## PROBLEM TO SOLVE:
Would you give again, exactly, the lines running from the line with "## /public/settings[-pro].json参数详解" to the end of the data below, both included?

[SUPPLIED RECORDS Boundary: Start]

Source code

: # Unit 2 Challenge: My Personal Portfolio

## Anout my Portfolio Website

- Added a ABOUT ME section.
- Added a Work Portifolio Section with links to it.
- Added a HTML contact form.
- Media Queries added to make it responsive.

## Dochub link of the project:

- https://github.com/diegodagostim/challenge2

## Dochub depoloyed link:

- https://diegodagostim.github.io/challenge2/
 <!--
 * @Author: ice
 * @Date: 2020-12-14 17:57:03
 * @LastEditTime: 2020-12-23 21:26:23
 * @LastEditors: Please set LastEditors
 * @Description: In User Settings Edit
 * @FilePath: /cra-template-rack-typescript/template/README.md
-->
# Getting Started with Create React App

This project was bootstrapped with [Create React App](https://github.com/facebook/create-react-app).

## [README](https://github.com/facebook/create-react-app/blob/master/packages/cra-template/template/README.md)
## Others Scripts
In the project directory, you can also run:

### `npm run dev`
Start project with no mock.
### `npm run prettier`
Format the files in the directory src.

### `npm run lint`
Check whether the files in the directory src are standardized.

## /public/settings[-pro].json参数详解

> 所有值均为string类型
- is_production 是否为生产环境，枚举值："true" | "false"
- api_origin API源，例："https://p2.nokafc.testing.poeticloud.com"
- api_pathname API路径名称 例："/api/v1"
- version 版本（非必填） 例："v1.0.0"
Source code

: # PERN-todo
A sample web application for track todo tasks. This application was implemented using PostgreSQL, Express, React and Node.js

[SUPPLIED RECORDS Boundary: End]

## COMPLETED TASK:
## /public/settings[-pro].json参数详解

> 所有值均为string类型
- is_production 是否为生产环境，枚举值："true" | "false"
- api_origin API源，例："https://p2.nokafc.testing.poeticloud.com"
- api_pathname API路径名称 例："/api/v1"
- version 版本（非必填） 例："v1.0.0"
Source code

: # PERN-todo
A sample web application for track todo tasks. This application was implemented using PostgreSQL, Express, React and Node.js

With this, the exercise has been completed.